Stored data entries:
○ ○ ○ ○ ○ ○ ○

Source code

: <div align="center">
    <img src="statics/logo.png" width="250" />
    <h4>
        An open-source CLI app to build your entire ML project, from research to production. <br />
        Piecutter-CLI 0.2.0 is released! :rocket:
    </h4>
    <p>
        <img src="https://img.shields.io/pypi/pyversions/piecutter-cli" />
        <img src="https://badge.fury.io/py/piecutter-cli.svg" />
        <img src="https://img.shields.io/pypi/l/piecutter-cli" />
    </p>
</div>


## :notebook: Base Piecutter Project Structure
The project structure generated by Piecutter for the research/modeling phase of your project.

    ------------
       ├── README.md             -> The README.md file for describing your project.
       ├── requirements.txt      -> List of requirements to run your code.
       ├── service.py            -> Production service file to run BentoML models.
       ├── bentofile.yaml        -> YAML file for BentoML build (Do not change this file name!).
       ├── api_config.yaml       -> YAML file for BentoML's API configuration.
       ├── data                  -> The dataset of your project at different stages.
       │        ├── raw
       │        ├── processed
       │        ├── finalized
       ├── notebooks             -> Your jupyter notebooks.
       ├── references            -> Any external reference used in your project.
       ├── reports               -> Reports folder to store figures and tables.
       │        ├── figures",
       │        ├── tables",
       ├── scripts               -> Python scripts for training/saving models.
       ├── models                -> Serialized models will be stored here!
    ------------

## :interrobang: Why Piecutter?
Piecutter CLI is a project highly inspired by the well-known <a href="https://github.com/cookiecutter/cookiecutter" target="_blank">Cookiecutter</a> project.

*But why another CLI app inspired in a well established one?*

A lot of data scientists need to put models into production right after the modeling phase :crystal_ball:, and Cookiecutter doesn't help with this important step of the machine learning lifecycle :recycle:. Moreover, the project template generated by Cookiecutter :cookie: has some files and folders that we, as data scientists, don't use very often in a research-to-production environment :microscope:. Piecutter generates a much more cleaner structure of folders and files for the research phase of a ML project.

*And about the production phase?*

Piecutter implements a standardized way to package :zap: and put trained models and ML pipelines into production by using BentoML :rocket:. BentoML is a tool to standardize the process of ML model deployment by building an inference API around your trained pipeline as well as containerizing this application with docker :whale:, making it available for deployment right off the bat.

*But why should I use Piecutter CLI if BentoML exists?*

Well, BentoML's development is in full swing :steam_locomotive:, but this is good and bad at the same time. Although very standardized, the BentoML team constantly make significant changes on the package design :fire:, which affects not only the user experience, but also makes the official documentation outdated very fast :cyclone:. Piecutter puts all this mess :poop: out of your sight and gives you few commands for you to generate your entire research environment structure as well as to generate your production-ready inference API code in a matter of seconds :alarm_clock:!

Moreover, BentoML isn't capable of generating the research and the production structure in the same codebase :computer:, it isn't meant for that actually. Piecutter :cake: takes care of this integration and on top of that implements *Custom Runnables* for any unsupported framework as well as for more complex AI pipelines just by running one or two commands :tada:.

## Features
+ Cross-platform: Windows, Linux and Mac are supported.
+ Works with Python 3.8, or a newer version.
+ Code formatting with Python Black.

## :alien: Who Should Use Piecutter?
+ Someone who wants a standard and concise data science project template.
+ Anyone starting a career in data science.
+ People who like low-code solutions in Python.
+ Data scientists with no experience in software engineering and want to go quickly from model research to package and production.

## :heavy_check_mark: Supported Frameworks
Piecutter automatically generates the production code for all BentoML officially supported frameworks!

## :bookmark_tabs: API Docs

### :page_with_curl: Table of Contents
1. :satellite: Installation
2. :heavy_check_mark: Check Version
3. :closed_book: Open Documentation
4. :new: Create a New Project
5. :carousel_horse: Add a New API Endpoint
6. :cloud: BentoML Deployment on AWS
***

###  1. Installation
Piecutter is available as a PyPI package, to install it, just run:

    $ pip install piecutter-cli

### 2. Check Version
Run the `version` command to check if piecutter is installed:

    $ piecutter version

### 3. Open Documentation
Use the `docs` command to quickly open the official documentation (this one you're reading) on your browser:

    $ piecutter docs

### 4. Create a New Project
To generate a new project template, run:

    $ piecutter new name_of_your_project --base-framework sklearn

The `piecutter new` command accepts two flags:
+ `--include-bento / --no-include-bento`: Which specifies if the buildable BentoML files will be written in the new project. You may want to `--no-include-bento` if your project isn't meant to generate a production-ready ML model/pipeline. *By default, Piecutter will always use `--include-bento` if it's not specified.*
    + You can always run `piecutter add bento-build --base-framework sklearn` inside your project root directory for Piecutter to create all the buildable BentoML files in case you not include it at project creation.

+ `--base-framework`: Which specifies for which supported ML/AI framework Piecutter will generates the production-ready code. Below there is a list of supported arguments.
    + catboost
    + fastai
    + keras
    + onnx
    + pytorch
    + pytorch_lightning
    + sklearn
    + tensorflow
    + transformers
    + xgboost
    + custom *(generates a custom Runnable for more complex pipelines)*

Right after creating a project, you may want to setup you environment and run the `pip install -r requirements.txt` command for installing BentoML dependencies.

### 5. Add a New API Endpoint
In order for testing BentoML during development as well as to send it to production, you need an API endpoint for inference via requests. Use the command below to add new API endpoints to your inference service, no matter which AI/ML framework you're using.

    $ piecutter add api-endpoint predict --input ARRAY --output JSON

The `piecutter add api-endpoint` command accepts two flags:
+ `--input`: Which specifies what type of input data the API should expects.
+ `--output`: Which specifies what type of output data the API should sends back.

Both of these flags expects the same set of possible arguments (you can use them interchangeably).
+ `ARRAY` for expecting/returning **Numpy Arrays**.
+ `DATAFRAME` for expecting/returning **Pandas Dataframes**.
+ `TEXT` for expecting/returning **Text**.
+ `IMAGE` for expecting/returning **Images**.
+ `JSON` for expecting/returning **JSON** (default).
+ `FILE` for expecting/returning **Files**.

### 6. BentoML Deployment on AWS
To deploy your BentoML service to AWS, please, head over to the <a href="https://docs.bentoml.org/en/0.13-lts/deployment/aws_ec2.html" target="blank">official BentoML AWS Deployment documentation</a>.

○ ○ ○ ○ ○ ○ ○

| Your objective |
Make a verbatim copy of each record.

| Response area |
Source code

: <div align="center">
    <img src="statics/logo.png" width="250" />
    <h4>
        An open-source CLI app to build your entire ML project, from research to production. <br />
        Piecutter-CLI 0.2.0 is released! :rocket:
    </h4>
    <p>
        <img src="https://img.shields.io/pypi/pyversions/piecutter-cli" />
        <img src="https://badge.fury.io/py/piecutter-cli.svg" />
        <img src="https://img.shields.io/pypi/l/piecutter-cli" />
    </p>
</div>


## :notebook: Base Piecutter Project Structure
The project structure generated by Piecutter for the research/modeling phase of your project.

    ------------
       ├── README.md             -> The README.md file for describing your project.
       ├── requirements.txt      -> List of requirements to run your code.
       ├── service.py            -> Production service file to run BentoML models.
       ├── bentofile.yaml        -> YAML file for BentoML build (Do not change this file name!).
       ├── api_config.yaml       -> YAML file for BentoML's API configuration.
       ├── data                  -> The dataset of your project at different stages.
       │        ├── raw
       │        ├── processed
       │        ├── finalized
       ├── notebooks             -> Your jupyter notebooks.
       ├── references            -> Any external reference used in your project.
       ├── reports               -> Reports folder to store figures and tables.
       │        ├── figures",
       │        ├── tables",
       ├── scripts               -> Python scripts for training/saving models.
       ├── models                -> Serialized models will be stored here!
    ------------

## :interrobang: Why Piecutter?
Piecutter CLI is a project highly inspired by the well-known <a href="https://github.com/cookiecutter/cookiecutter" target="_blank">Cookiecutter</a> project.

*But why another CLI app inspired in a well established one?*

A lot of data scientists need to put models into production right after the modeling phase :crystal_ball:, and Cookiecutter doesn't help with this important step of the machine learning lifecycle :recycle:. Moreover, the project template generated by Cookiecutter :cookie: has some files and folders that we, as data scientists, don't use very often in a research-to-production environment :microscope:. Piecutter generates a much more cleaner structure of folders and files for the research phase of a ML project.

*And about the production phase?*

Piecutter implements a standardized way to package :zap: and put trained models and ML pipelines into production by using BentoML :rocket:. BentoML is a tool to standardize the process of ML model deployment by building an inference API around your trained pipeline as well as containerizing this application with docker :whale:, making it available for deployment right off the bat.

*But why should I use Piecutter CLI if BentoML exists?*

Well, BentoML's development is in full swing :steam_locomotive:, but this is good and bad at the same time. Although very standardized, the BentoML team constantly make significant changes on the package design :fire:, which affects not only the user experience, but also makes the official documentation outdated very fast :cyclone:. Piecutter puts all this mess :poop: out of your sight and gives you few commands for you to generate your entire research environment structure as well as to generate your production-ready inference API code in a matter of seconds :alarm_clock:!

Moreover, BentoML isn't capable of generating the research and the production structure in the same codebase :computer:, it isn't meant for that actually. Piecutter :cake: takes care of this integration and on top of that implements *Custom Runnables* for any unsupported framework as well as for more complex AI pipelines just by running one or two commands :tada:.

## Features
+ Cross-platform: Windows, Linux and Mac are supported.
+ Works with Python 3.8, or a newer version.
+ Code formatting with Python Black.

## :alien: Who Should Use Piecutter?
+ Someone who wants a standard and concise data science project template.
+ Anyone starting a career in data science.
+ People who like low-code solutions in Python.
+ Data scientists with no experience in software engineering and want to go quickly from model research to package and production.

## :heavy_check_mark: Supported Frameworks
Piecutter automatically generates the production code for all BentoML officially supported frameworks!

## :bookmark_tabs: API Docs

### :page_with_curl: Table of Contents
1. :satellite: Installation
2. :heavy_check_mark: Check Version
3. :closed_book: Open Documentation
4. :new: Create a New Project
5. :carousel_horse: Add a New API Endpoint
6. :cloud: BentoML Deployment on AWS
***

###  1. Installation
Piecutter is available as a PyPI package, to install it, just run:

    $ pip install piecutter-cli

### 2. Check Version
Run the `version` command to check if piecutter is installed:

    $ piecutter version

### 3. Open Documentation
Use the `docs` command to quickly open the official documentation (this one you're reading) on your browser:

    $ piecutter docs

### 4. Create a New Project
To generate a new project template, run:

    $ piecutter new name_of_your_project --base-framework sklearn

The `piecutter new` command accepts two flags:
+ `--include-bento / --no-include-bento`: Which specifies if the buildable BentoML files will be written in the new project. You may want to `--no-include-bento` if your project isn't meant to generate a production-ready ML model/pipeline. *By default, Piecutter will always use `--include-bento` if it's not specified.*
    + You can always run `piecutter add bento-build --base-framework sklearn` inside your project root directory for Piecutter to create all the buildable BentoML files in case you not include it at project creation.

+ `--base-framework`: Which specifies for which supported ML/AI framework Piecutter will generates the production-ready code. Below there is a list of supported arguments.
    + catboost
    + fastai
    + keras
    + onnx
    + pytorch
    + pytorch_lightning
    + sklearn
    + tensorflow
    + transformers
    + xgboost
    + custom *(generates a custom Runnable for more complex pipelines)*

Right after creating a project, you may want to setup you environment and run the `pip install -r requirements.txt` command for installing BentoML dependencies.

### 5. Add a New API Endpoint
In order for testing BentoML during development as well as to send it to production, you need an API endpoint for inference via requests. Use the command below to add new API endpoints to your inference service, no matter which AI/ML framework you're using.

    $ piecutter add api-endpoint predict --input ARRAY --output JSON

The `piecutter add api-endpoint` command accepts two flags:
+ `--input`: Which specifies what type of input data the API should expects.
+ `--output`: Which specifies what type of output data the API should sends back.

Both of these flags expects the same set of possible arguments (you can use them interchangeably).
+ `ARRAY` for expecting/returning **Numpy Arrays**.
+ `DATAFRAME` for expecting/returning **Pandas Dataframes**.
+ `TEXT` for expecting/returning **Text**.
+ `IMAGE` for expecting/returning **Images**.
+ `JSON` for expecting/returning **JSON** (default).
+ `FILE` for expecting/returning **Files**.

### 6. BentoML Deployment on AWS
To deploy your BentoML service to AWS, please, head over to the <a href="https://docs.bentoml.org/en/0.13-lts/deployment/aws_ec2.html" target="blank">official BentoML AWS Deployment documentation</a>.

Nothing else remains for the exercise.